入口側のテーブル席に案内された。奥のテーブルに2人組の女性客がいた。
先客がカウンターに1人いて、食事をしながらシェフと喋っている。
(今日は、ランチだけ食べて、帰ろうかな…)
ランチがもうすぐ食べ終わるかな、というころ、シェフがカウンターの先客との話を少し中断して、コーヒーとケーキを出してくれた。
「どうぞ。
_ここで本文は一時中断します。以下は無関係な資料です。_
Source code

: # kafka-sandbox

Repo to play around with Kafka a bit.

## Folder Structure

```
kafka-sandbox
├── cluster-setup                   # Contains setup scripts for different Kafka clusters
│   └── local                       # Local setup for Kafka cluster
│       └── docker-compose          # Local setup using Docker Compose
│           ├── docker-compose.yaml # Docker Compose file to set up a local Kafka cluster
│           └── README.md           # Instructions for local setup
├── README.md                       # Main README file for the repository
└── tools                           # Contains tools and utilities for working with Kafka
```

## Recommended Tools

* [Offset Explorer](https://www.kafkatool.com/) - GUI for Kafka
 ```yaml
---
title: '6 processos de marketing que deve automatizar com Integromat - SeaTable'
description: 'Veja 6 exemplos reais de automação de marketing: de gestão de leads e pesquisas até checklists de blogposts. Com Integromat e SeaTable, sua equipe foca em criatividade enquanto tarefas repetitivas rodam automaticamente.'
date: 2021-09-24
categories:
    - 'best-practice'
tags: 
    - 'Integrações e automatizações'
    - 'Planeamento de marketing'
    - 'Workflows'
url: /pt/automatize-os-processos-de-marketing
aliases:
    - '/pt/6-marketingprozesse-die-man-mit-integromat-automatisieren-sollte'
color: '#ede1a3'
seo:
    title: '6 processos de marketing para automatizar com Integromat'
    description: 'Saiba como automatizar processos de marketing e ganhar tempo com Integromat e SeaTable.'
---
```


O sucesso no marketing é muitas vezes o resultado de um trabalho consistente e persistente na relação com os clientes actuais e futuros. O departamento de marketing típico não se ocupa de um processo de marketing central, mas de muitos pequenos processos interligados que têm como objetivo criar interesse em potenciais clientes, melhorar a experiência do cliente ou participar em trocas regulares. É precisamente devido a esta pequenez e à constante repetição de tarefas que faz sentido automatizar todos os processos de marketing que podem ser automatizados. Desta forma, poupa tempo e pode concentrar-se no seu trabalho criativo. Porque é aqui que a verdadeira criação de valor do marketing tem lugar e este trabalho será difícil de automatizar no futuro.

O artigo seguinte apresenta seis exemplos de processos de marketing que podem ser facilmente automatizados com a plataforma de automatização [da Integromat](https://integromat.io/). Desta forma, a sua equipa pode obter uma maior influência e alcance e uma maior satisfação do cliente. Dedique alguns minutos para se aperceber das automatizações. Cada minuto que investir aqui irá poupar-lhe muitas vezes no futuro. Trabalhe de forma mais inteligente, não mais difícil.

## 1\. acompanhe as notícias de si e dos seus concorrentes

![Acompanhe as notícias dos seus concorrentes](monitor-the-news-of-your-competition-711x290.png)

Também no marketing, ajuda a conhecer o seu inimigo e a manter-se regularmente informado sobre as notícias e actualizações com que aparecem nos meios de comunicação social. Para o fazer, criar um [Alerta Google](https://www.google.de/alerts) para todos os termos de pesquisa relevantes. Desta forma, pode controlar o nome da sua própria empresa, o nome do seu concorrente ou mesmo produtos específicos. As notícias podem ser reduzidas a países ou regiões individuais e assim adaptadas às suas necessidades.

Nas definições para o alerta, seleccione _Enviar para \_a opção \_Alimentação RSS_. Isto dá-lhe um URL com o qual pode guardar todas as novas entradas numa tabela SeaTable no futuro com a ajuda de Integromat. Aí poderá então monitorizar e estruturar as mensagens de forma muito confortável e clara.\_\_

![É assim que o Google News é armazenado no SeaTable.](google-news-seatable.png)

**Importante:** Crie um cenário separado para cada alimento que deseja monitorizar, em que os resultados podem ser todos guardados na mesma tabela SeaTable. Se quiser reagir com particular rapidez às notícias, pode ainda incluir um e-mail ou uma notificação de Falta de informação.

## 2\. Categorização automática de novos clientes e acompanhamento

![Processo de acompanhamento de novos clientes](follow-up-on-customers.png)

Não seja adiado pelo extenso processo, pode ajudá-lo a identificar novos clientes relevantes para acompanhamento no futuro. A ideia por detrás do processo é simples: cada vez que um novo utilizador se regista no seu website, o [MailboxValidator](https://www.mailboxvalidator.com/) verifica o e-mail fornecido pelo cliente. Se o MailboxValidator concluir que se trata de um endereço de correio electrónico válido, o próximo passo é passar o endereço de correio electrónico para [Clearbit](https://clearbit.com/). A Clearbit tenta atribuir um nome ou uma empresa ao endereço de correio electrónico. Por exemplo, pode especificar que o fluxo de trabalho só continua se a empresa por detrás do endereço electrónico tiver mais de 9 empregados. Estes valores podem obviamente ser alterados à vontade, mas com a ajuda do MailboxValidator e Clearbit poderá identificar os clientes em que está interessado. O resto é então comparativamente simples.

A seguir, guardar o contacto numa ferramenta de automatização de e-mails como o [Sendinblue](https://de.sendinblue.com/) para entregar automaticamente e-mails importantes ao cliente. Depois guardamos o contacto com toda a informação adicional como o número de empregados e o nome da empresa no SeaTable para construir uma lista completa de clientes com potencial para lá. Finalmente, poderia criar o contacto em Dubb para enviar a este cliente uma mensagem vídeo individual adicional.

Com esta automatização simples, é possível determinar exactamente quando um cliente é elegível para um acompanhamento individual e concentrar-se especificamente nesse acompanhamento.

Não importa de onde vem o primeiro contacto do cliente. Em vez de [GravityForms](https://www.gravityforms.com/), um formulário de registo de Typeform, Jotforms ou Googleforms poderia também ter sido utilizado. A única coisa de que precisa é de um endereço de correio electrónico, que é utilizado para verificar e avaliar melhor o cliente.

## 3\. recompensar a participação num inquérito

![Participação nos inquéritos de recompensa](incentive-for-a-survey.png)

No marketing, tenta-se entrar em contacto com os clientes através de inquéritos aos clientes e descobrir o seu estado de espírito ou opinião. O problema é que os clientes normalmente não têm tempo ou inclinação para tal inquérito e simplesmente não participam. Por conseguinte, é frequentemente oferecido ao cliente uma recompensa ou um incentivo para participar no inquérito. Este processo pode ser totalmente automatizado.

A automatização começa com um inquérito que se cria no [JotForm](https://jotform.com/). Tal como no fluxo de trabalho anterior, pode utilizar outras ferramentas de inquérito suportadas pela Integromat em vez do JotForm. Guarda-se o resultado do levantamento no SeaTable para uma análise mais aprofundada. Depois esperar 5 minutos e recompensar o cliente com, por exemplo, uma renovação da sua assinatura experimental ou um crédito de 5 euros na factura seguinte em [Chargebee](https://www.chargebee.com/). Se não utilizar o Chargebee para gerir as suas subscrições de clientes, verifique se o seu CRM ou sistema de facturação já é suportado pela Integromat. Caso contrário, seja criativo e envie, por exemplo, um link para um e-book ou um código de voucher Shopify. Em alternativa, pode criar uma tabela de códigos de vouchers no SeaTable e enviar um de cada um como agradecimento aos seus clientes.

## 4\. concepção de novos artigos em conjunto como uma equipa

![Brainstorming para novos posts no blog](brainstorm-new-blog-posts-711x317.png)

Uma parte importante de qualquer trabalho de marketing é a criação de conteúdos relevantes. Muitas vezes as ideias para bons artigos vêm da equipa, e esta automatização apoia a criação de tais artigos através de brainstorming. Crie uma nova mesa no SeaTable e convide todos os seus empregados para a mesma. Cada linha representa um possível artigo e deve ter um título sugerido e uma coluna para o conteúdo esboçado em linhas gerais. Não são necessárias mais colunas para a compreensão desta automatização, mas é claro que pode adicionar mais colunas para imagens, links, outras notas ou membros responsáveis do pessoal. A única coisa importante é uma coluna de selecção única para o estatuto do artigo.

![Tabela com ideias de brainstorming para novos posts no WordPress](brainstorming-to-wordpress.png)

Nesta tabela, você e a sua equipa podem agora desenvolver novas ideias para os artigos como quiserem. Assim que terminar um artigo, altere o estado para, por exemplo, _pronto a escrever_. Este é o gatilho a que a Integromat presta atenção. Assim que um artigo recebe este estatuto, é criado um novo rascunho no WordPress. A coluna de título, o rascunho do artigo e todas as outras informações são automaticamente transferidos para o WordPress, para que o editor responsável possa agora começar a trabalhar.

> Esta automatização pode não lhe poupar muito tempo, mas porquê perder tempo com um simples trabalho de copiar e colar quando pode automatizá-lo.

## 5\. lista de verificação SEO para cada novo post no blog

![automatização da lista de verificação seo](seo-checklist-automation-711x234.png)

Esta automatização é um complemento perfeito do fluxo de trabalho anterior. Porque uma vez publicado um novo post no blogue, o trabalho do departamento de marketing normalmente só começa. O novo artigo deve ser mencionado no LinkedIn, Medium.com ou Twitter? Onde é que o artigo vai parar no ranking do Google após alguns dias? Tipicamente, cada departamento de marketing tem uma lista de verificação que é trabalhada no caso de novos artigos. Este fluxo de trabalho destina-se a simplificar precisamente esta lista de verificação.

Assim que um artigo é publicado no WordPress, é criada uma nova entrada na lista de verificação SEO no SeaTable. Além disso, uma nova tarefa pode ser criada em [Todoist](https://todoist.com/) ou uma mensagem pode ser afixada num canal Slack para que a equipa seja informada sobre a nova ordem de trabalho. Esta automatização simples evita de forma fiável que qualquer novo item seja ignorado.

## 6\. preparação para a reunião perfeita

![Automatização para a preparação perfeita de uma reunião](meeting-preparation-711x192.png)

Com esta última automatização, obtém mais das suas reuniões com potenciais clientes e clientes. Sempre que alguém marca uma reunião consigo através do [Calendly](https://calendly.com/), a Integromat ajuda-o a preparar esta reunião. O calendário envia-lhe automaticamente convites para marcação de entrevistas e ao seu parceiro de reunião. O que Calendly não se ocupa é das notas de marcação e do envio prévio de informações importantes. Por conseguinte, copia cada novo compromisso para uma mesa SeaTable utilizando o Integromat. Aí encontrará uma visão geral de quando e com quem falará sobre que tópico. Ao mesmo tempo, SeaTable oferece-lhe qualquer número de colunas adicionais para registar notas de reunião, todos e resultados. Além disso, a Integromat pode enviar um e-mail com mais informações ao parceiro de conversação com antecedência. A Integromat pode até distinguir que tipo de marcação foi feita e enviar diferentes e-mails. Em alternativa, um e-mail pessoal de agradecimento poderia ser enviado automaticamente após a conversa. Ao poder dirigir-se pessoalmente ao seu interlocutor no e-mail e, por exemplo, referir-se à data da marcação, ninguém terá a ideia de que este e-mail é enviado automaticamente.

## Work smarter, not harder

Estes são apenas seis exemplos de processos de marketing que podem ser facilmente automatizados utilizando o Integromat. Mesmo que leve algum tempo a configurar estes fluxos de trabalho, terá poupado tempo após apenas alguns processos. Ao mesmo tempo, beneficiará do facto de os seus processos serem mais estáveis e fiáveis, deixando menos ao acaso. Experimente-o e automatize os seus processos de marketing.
これでも食べて、元気を出してください」
時間稼ぎか?どうも、私を帰さない作戦らしい。
カウンターの先客が店を出ると、シェフは私のところに来てお喋りをはじめた。
奥のテーブルにいる女性客におしりを向けて、ずーっと喋っている。
今日の話題は、「昔のプロレス番組」である。
ジャイアント馬場、アントニオ猪木、デストロイヤー、ミルマスカラス…。
ひとしきりプロレスの話をしたあと、ひとつ、前から気になっていたことを、シェフに言った。
「隣の定食屋さんの名前、『ひまわり』ですよね」
「ええ」
「このお店の名前も、ひまわりの学名を意味する言葉ですよね」
「そうです」
「このあたり、ひまわりと何か関係あるんですか?」
「いいえ、関係ありません。おそらく隣の店は、この店の名前の意味なんかわからずに、『ひまわり』という名前をつけたんでしょう」
「そうですか」
つまり、「ひまわり」という意味の名前を持つ店が並んでいるのは、まったくの偶然だというのだ。
「前々から思っていたんですけど」と私。
「何でしょう」
「ひまわりを意味する名前の食堂が並んでいるから、この店の前の通りを、『ひまわり通り』としたらどうでしょうね」
「なるほど、それはいいですね。そうすれば、もう少しお客さんが入るかも知れない」
「そう思います」
「でも、もう一つか二つ、ひまわりにちなんだ名前のお店があればいいんですがね」
「それも考えたんですよ」私は続けた。「ひまわりを意味する各国の言葉を店の名前にして、お店を出したらどうか、と」
「なるほどねえ。それはいい考えですねえ」
ひととおりお喋りが終わり、お店を出た。
問題は、この通りにどんなお店を出すかだな。この人通りの少ない場所に、お店を出す人なんかいるだろうか。
そうか!自分が出せばいいのか!
この稼業を引退したら、この通りに、「サンフラワー」という喫茶店を出したらどうだろうか。
そしてそのときに、この通りは晴れて「ひまわり通り」になるのだ。
そのときまで、シェフはこの店を続けてくれているだろうか。